Exercise directions: Work out how many lines of the data below hold the string "sudo". Answer with that number alone.

*** Opening Records shown ***

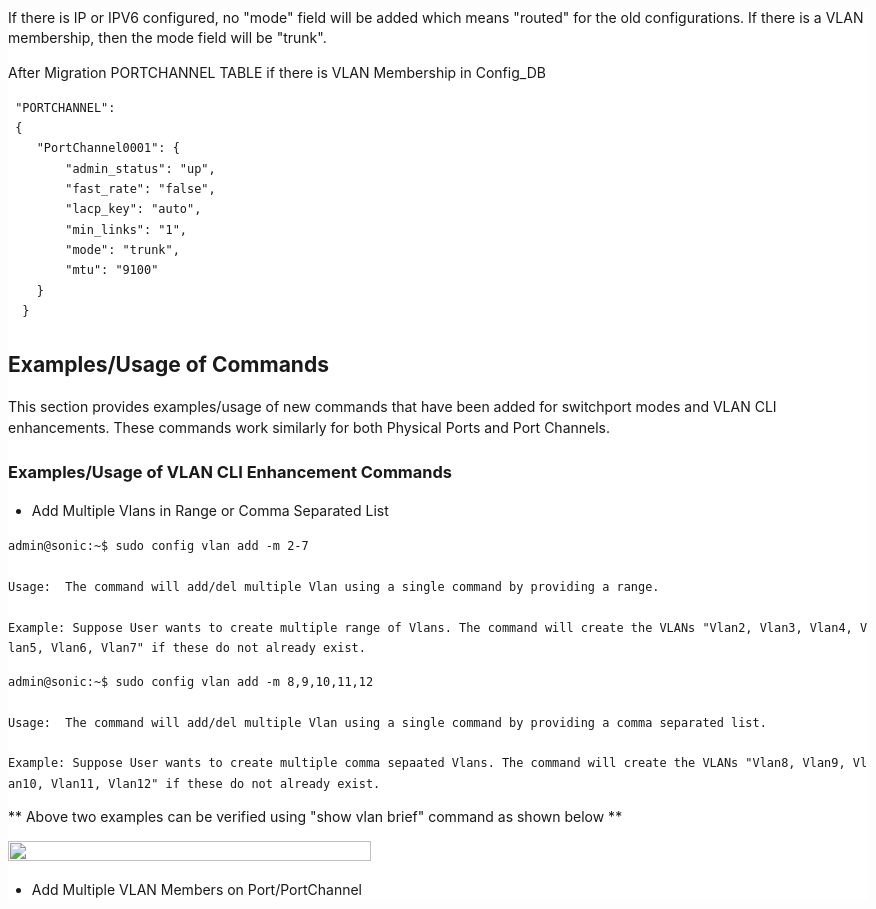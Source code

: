 
If there is IP or IPV6 configured, no "mode" field will be added which means "routed" for the old configurations. If there is a VLAN membership, then the mode field will be "trunk". 


 After Migration PORTCHANNEL TABLE if there is VLAN Membership in Config_DB

     "PORTCHANNEL": 
     {
        "PortChannel0001": {
            "admin_status": "up",
            "fast_rate": "false",
            "lacp_key": "auto",
            "min_links": "1",
            "mode": "trunk",
            "mtu": "9100"
        }
      }


##  Examples/Usage of Commands

This section provides examples/usage of new commands that have been added for switchport modes and VLAN CLI enhancements. These commands work similarly for both Physical Ports and Port Channels. 


###  Examples/Usage of VLAN CLI Enhancement Commands


* Add Multiple Vlans in Range or Comma Separated List

```
admin@sonic:~$ sudo config vlan add -m 2-7 
 
Usage:  The command will add/del multiple Vlan using a single command by providing a range. 

Example: Suppose User wants to create multiple range of Vlans. The command will create the VLANs "Vlan2, Vlan3, Vlan4, Vlan5, Vlan6, Vlan7" if these do not already exist.

```

```
admin@sonic:~$ sudo config vlan add -m 8,9,10,11,12
 
Usage:  The command will add/del multiple Vlan using a single command by providing a comma separated list. 

Example: Suppose User wants to create multiple comma sepaated Vlans. The command will create the VLANs "Vlan8, Vlan9, Vlan10, Vlan11, Vlan12" if these do not already exist.

```

** Above two examples can be verified using "show vlan brief" command as shown below **

<img src="https://user-images.githubusercontent.com/61490193/236170623-234e6458-2516-4425-b8c9-2ce7af53ec78.png"  width="65%" height="30%">

* Add Multiple VLAN Members on Port/PortChannel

*** Closing Records shown ***

Solution for this task: 2